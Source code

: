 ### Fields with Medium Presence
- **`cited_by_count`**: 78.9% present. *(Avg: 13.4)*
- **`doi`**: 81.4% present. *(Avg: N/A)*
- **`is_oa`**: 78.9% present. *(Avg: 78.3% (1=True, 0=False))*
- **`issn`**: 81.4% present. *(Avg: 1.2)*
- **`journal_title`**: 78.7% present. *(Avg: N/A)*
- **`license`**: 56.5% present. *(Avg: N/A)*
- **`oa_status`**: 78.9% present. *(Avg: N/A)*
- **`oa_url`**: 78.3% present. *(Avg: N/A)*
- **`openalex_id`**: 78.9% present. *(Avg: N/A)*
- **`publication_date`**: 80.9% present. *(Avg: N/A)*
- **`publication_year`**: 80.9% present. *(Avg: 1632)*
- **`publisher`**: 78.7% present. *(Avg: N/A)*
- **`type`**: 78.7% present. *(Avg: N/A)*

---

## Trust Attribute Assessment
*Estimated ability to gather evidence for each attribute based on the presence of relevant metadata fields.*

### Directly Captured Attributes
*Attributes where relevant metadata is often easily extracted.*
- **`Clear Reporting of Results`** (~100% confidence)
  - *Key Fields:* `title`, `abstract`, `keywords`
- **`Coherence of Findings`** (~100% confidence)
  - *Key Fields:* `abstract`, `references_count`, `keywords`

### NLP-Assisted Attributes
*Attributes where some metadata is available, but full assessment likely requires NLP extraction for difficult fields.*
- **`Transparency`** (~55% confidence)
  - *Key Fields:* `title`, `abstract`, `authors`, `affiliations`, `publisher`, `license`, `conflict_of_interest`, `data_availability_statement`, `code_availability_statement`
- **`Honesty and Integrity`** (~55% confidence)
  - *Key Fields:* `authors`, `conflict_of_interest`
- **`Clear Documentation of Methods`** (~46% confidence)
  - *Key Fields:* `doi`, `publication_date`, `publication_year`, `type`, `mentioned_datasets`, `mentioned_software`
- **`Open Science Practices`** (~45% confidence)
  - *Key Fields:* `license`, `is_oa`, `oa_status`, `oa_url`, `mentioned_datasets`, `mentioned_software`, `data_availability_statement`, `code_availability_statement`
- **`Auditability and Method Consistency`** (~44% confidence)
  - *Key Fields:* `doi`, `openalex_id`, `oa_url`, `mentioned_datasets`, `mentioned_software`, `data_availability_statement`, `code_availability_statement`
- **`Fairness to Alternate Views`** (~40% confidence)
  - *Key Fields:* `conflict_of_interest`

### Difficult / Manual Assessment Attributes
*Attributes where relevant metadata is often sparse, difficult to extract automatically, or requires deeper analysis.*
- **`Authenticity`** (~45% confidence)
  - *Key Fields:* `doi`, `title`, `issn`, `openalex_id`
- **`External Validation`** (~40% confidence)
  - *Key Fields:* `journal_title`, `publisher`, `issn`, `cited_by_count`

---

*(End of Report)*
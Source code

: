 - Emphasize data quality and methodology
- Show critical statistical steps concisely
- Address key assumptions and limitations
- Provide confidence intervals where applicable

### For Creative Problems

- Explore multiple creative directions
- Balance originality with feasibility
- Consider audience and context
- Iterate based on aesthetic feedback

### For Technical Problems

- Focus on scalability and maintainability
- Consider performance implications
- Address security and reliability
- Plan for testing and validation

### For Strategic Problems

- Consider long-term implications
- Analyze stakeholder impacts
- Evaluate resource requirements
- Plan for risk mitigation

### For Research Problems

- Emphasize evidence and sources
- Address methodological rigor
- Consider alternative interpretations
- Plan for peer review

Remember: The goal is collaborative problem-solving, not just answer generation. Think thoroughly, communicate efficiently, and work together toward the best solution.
....................
Take exactly the lines from the one containing "- Focus on scalability and maintainability" through the one containing "### For Research Problems" in the data above, and output them with nothing added.

- Focus on scalability and maintainability
- Consider performance implications
- Address security and reliability
- Plan for testing and validation

### For Strategic Problems

- Consider long-term implications
- Analyze stakeholder impacts
- Evaluate resource requirements
- Plan for risk mitigation

### For Research Problems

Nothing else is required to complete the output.